For the first limit, it should be $0$ for the following reason: $\;\{\sin n\mid n\in \mathbf N\}$ is dense in $[-1,1]$. So for any $\varepsilon >0$ there exists $N$ such that $\lvert\, \sin N\,\rvert<\varepsilon$, which implies that for any $n\ge N$, $$\lvert\,\sin 1\cdot \sin 2\cdots \sin N\cdots\sin n\,\rvert <\varepsilon.$$

Solution 2:

Density (i.e., the irrationality of $\pi$) is not needed.

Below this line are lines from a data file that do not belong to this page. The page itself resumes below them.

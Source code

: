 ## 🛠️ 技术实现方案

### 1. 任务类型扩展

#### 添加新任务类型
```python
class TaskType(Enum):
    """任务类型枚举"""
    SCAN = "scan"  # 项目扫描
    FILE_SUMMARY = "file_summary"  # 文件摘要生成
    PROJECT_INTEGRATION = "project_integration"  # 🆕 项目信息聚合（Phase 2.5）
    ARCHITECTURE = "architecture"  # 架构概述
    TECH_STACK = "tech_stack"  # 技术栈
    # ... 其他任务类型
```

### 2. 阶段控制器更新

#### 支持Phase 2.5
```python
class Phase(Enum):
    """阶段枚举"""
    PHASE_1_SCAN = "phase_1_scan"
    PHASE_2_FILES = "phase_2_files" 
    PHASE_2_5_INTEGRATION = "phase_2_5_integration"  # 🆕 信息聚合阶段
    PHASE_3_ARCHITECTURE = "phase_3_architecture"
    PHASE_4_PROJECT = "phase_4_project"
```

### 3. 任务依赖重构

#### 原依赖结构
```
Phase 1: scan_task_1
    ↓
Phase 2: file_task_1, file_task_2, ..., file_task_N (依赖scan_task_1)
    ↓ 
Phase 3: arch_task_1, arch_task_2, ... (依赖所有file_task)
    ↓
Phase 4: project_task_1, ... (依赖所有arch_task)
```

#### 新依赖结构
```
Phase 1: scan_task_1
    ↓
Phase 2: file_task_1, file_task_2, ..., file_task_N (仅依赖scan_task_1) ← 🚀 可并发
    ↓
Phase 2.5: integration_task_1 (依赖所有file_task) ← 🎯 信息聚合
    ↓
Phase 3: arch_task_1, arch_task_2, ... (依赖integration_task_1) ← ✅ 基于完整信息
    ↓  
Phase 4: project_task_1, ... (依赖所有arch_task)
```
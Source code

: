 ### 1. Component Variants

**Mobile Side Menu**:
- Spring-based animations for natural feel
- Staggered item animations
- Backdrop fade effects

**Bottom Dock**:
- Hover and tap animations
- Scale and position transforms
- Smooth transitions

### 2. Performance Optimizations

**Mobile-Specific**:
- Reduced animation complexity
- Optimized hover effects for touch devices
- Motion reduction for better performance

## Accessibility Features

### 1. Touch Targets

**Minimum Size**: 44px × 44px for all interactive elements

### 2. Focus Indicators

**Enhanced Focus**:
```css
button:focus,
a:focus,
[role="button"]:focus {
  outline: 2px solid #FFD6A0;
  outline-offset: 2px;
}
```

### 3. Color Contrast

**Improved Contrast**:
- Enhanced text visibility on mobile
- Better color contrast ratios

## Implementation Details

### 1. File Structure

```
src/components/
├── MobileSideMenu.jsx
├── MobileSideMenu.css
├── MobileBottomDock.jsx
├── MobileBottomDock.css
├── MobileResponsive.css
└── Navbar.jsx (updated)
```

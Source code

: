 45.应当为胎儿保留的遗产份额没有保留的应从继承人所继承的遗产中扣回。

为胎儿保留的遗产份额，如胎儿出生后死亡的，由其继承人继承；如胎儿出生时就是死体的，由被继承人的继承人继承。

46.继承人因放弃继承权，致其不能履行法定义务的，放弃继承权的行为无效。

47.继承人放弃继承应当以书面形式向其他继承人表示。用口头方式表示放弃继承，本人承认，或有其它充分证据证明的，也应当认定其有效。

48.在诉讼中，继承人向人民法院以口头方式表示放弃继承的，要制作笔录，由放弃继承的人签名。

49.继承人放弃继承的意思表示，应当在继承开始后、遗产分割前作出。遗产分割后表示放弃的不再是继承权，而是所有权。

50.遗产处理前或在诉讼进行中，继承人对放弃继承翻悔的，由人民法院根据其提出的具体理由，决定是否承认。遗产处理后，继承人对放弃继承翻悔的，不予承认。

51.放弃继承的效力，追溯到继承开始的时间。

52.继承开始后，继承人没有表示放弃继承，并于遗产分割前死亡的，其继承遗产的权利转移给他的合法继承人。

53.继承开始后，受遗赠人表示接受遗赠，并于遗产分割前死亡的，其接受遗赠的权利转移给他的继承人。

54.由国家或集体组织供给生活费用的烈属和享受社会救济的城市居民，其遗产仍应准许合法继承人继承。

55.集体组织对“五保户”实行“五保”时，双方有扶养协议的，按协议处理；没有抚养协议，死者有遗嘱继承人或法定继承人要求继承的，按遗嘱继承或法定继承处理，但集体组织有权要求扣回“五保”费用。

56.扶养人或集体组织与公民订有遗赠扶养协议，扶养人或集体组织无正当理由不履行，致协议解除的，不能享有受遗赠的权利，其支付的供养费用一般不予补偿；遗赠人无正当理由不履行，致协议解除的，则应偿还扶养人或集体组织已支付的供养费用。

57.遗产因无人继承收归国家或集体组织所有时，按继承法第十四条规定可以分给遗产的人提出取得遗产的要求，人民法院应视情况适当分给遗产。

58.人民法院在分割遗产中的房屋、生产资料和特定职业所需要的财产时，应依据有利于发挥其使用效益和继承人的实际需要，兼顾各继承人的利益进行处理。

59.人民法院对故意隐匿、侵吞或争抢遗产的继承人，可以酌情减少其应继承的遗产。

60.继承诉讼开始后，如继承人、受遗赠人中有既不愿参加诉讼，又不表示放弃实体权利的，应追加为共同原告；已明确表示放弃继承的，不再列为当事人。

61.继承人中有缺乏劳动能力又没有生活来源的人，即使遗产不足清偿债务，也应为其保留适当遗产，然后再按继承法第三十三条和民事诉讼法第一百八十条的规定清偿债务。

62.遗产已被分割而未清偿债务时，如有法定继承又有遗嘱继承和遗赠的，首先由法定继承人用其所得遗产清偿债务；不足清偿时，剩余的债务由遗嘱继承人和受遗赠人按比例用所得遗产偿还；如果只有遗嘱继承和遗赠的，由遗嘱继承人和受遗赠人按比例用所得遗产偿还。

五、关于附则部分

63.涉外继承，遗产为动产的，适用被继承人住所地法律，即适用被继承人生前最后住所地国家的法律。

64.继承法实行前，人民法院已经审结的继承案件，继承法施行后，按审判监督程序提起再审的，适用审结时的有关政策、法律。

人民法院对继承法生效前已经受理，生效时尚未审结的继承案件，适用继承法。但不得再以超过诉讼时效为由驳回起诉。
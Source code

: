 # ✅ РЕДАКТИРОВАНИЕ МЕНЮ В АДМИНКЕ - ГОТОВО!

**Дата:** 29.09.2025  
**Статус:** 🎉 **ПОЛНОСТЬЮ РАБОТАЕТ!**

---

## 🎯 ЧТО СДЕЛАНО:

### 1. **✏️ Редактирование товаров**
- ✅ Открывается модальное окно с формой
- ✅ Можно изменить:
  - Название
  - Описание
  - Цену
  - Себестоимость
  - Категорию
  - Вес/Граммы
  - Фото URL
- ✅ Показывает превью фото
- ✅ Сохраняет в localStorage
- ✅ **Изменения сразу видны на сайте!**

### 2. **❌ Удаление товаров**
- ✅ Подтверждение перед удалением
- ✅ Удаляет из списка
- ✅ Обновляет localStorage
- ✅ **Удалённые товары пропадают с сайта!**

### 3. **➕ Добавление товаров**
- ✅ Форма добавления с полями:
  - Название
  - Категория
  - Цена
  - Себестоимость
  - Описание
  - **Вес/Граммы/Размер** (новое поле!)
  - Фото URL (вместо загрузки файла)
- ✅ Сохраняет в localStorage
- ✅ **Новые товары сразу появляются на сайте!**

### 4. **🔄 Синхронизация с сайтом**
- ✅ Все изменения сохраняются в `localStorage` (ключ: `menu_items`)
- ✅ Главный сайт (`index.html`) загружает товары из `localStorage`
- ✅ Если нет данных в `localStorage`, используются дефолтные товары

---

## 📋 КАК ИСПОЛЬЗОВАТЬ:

Let $f\colon\mathbb R$ be any periodic function with $|f(x)\le 1$ for all $x$ and there exists a closed interval $I$ of length $1$ and a number $q<1$ such that $|f(x)|\le q$ for all $x\in I$. Then for any $m\in\mathbb N_0$ $$\lim_{n\to \infty}n^mf(1)f(2)\cdots f(n) = 0 $$

To see this let $p$ be a period of $f$ Then $I, I+1, \ldots , I+\lceil p\rceil-1$ cover a full period of $f$, hence among any $\lceil p\rceil $ consecutive integers $k+i$, $0\le i<\lceil p\rceil$, there is at least one with $|f(k+i)\le q$. As $f(k)|\le 1$ for all other factors, we conclude $$\left|\prod_{k=1}^nf(k)\right| \le q^{\lfloor n/\lceil p\rceil\rfloor}<\frac1q\cdot(\sqrt[\lceil p\rceil]q)^n$$ This exponentially small bound implies the claim.

To apply this to the original problem with $f(x)=\sin x$ observe that one may take for example $I=[-\frac12,\frac12]$ and $q=\sin \frac12<\frac12$.